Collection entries
+-------+

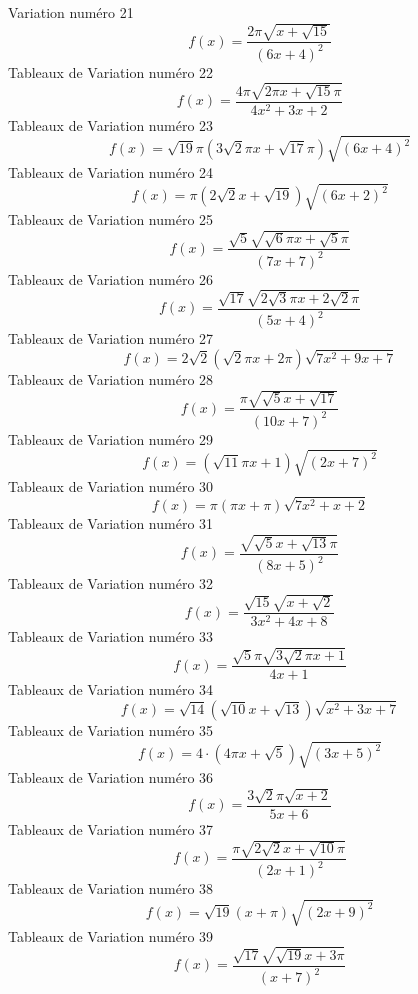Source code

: \documentclass{article}
\begin{document}
Variation num\'ero 21 \[f(x) = \frac{2 \pi \sqrt{x + \sqrt{15}}}{\left(6 x + 4\right)^{2}}\]Tableaux de Variation num\'ero 22 \[f(x) = \frac{4 \pi \sqrt{2 \pi x + \sqrt{15} \pi}}{4 x^{2} + 3 x + 2}\]Tableaux de Variation num\'ero 23 \[f(x) = \sqrt{19} \pi \left(3 \sqrt{2} \pi x + \sqrt{17} \pi\right) \sqrt{\left(6 x + 4\right)^{2}}\]Tableaux de Variation num\'ero 24 \[f(x) = \pi \left(2 \sqrt{2} x + \sqrt{19}\right) \sqrt{\left(6 x + 2\right)^{2}}\]Tableaux de Variation num\'ero 25 \[f(x) = \frac{\sqrt{5} \sqrt{\sqrt{6} \pi x + \sqrt{5} \pi}}{\left(7 x + 7\right)^{2}}\]Tableaux de Variation num\'ero 26 \[f(x) = \frac{\sqrt{17} \sqrt{2 \sqrt{3} \pi x + 2 \sqrt{2} \pi}}{\left(5 x + 4\right)^{2}}\]Tableaux de Variation num\'ero 27 \[f(x) = 2 \sqrt{2} \left(\sqrt{2} \pi x + 2 \pi\right) \sqrt{7 x^{2} + 9 x + 7}\]Tableaux de Variation num\'ero 28 \[f(x) = \frac{\pi \sqrt{\sqrt{5} x + \sqrt{17}}}{\left(10 x + 7\right)^{2}}\]Tableaux de Variation num\'ero 29 \[f(x) = \left(\sqrt{11} \pi x + 1\right) \sqrt{\left(2 x + 7\right)^{2}}\]Tableaux de Variation num\'ero 30 \[f(x) = \pi \left(\pi x + \pi\right) \sqrt{7 x^{2} + x + 2}\]Tableaux de Variation num\'ero 31 \[f(x) = \frac{\sqrt{\sqrt{5} x + \sqrt{13} \pi}}{\left(8 x + 5\right)^{2}}\]Tableaux de Variation num\'ero 32 \[f(x) = \frac{\sqrt{15} \sqrt{x + \sqrt{2}}}{3 x^{2} + 4 x + 8}\]Tableaux de Variation num\'ero 33 \[f(x) = \frac{\sqrt{5} \pi \sqrt{3 \sqrt{2} \pi x + 1}}{4 x + 1}\]Tableaux de Variation num\'ero 34 \[f(x) = \sqrt{14} \left(\sqrt{10} x + \sqrt{13}\right) \sqrt{x^{2} + 3 x + 7}\]Tableaux de Variation num\'ero 35 \[f(x) = 4 \cdot \left(4 \pi x + \sqrt{5}\right) \sqrt{\left(3 x + 5\right)^{2}}\]Tableaux de Variation num\'ero 36 \[f(x) = \frac{3 \sqrt{2} \pi \sqrt{x + 2}}{5 x + 6}\]Tableaux de Variation num\'ero 37 \[f(x) = \frac{\pi \sqrt{2 \sqrt{2} x + \sqrt{10} \pi}}{\left(2 x + 1\right)^{2}}\]Tableaux de Variation num\'ero 38 \[f(x) = \sqrt{19} \left(x + \pi\right) \sqrt{\left(2 x + 9\right)^{2}}\]Tableaux de Variation num\'ero 39 \[f(x) = \frac{\sqrt{17} \sqrt{\sqrt{19} x + 3 \pi}}{\left(x + 7\right)^{2}}\]
\end{document}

+-------+

The records above need to be printed in full and exactly, without any of the pictures.

◆ Answer box:
Source code

: \documentclass{article}
\begin{document}
Variation num\'ero 21 \[f(x) = \frac{2 \pi \sqrt{x + \sqrt{15}}}{\left(6 x + 4\right)^{2}}\]Tableaux de Variation num\'ero 22 \[f(x) = \frac{4 \pi \sqrt{2 \pi x + \sqrt{15} \pi}}{4 x^{2} + 3 x + 2}\]Tableaux de Variation num\'ero 23 \[f(x) = \sqrt{19} \pi \left(3 \sqrt{2} \pi x + \sqrt{17} \pi\right) \sqrt{\left(6 x + 4\right)^{2}}\]Tableaux de Variation num\'ero 24 \[f(x) = \pi \left(2 \sqrt{2} x + \sqrt{19}\right) \sqrt{\left(6 x + 2\right)^{2}}\]Tableaux de Variation num\'ero 25 \[f(x) = \frac{\sqrt{5} \sqrt{\sqrt{6} \pi x + \sqrt{5} \pi}}{\left(7 x + 7\right)^{2}}\]Tableaux de Variation num\'ero 26 \[f(x) = \frac{\sqrt{17} \sqrt{2 \sqrt{3} \pi x + 2 \sqrt{2} \pi}}{\left(5 x + 4\right)^{2}}\]Tableaux de Variation num\'ero 27 \[f(x) = 2 \sqrt{2} \left(\sqrt{2} \pi x + 2 \pi\right) \sqrt{7 x^{2} + 9 x + 7}\]Tableaux de Variation num\'ero 28 \[f(x) = \frac{\pi \sqrt{\sqrt{5} x + \sqrt{17}}}{\left(10 x + 7\right)^{2}}\]Tableaux de Variation num\'ero 29 \[f(x) = \left(\sqrt{11} \pi x + 1\right) \sqrt{\left(2 x + 7\right)^{2}}\]Tableaux de Variation num\'ero 30 \[f(x) = \pi \left(\pi x + \pi\right) \sqrt{7 x^{2} + x + 2}\]Tableaux de Variation num\'ero 31 \[f(x) = \frac{\sqrt{\sqrt{5} x + \sqrt{13} \pi}}{\left(8 x + 5\right)^{2}}\]Tableaux de Variation num\'ero 32 \[f(x) = \frac{\sqrt{15} \sqrt{x + \sqrt{2}}}{3 x^{2} + 4 x + 8}\]Tableaux de Variation num\'ero 33 \[f(x) = \frac{\sqrt{5} \pi \sqrt{3 \sqrt{2} \pi x + 1}}{4 x + 1}\]Tableaux de Variation num\'ero 34 \[f(x) = \sqrt{14} \left(\sqrt{10} x + \sqrt{13}\right) \sqrt{x^{2} + 3 x + 7}\]Tableaux de Variation num\'ero 35 \[f(x) = 4 \cdot \left(4 \pi x + \sqrt{5}\right) \sqrt{\left(3 x + 5\right)^{2}}\]Tableaux de Variation num\'ero 36 \[f(x) = \frac{3 \sqrt{2} \pi \sqrt{x + 2}}{5 x + 6}\]Tableaux de Variation num\'ero 37 \[f(x) = \frac{\pi \sqrt{2 \sqrt{2} x + \sqrt{10} \pi}}{\left(2 x + 1\right)^{2}}\]Tableaux de Variation num\'ero 38 \[f(x) = \sqrt{19} \left(x + \pi\right) \sqrt{\left(2 x + 9\right)^{2}}\]Tableaux de Variation num\'ero 39 \[f(x) = \frac{\sqrt{17} \sqrt{\sqrt{19} x + 3 \pi}}{\left(x + 7\right)^{2}}\]
\end{document}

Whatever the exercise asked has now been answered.